部屋の明かりをつけると、6枚からなるFAX文が届いていた。発信先は池田満寿夫美術館。先日、個展会場に来られた学芸員の方から、池田満寿夫氏の遺品の中から私が氏に宛てて書いた手紙が出て来たという話を聞かされており、ぜひ読んでみたいという私の希望を受けて送られて来たのである。それは、新宿の中村屋で氏と初対面を果たした直後に書いた手紙であった。以後、何通もの手紙を私と氏は交わしているが、氏から届いた何通かは今も私の手元にある。・・・・読んでいく内に今の私と24歳時の私が重なり、銅版画に自分の存在の意味を見出していた頃の自分が立ち上がってくる。手紙には、写真家アジェへの想い、美術家たちの認識の低さへの怒り、自分の文体といえるものを早く確立したい事への焦り、メチエへのこだわり、今作っている作品の事・・・・などが青年らしい気負いで綴られている。

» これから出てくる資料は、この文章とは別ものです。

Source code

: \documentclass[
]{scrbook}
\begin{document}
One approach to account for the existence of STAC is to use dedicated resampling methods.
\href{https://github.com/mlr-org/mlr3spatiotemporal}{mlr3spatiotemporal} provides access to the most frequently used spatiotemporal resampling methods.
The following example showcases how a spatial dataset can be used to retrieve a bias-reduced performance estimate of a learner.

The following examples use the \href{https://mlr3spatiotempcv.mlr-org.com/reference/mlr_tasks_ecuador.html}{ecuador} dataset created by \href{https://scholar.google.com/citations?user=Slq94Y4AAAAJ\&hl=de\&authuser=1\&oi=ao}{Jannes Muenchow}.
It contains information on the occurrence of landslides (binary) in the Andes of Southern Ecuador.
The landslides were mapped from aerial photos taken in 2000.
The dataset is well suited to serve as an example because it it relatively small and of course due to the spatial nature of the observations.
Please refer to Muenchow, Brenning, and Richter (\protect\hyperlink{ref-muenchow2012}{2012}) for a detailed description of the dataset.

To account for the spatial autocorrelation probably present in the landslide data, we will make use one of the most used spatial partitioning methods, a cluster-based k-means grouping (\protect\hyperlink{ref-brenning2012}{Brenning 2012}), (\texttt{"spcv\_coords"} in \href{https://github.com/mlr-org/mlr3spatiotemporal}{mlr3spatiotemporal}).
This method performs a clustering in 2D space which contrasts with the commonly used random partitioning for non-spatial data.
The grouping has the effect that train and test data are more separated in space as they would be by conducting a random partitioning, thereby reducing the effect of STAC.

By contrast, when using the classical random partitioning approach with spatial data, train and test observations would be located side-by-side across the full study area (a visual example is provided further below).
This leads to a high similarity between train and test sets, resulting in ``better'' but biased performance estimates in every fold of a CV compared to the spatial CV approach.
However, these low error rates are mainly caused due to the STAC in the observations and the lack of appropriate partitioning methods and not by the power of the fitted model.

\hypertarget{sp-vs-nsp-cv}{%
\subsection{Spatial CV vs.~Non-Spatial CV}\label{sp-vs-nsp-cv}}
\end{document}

この手紙を出した直後に、池田満寿夫氏は私をプロの作家にすべく、初の個展をプロデュースし、美術評論家の中原佑介氏がコミッショナーとして、私を東京国際版画ビエンナーレ展の日本の代表作家に推薦されるなど、いきなり作家としての地歩を固められたわけであるが、手紙はそれ以前の、いわゆる夜明け前の気分に充ちていて、我が事ながらいじらしい。長い時を経て突然現れたこの手紙は、「初心忘るべからず」という意味でも、実に好機な物なのかもしれない。そう、初心忘るべからず。先人達の残したこの言葉の含む意味は大きい。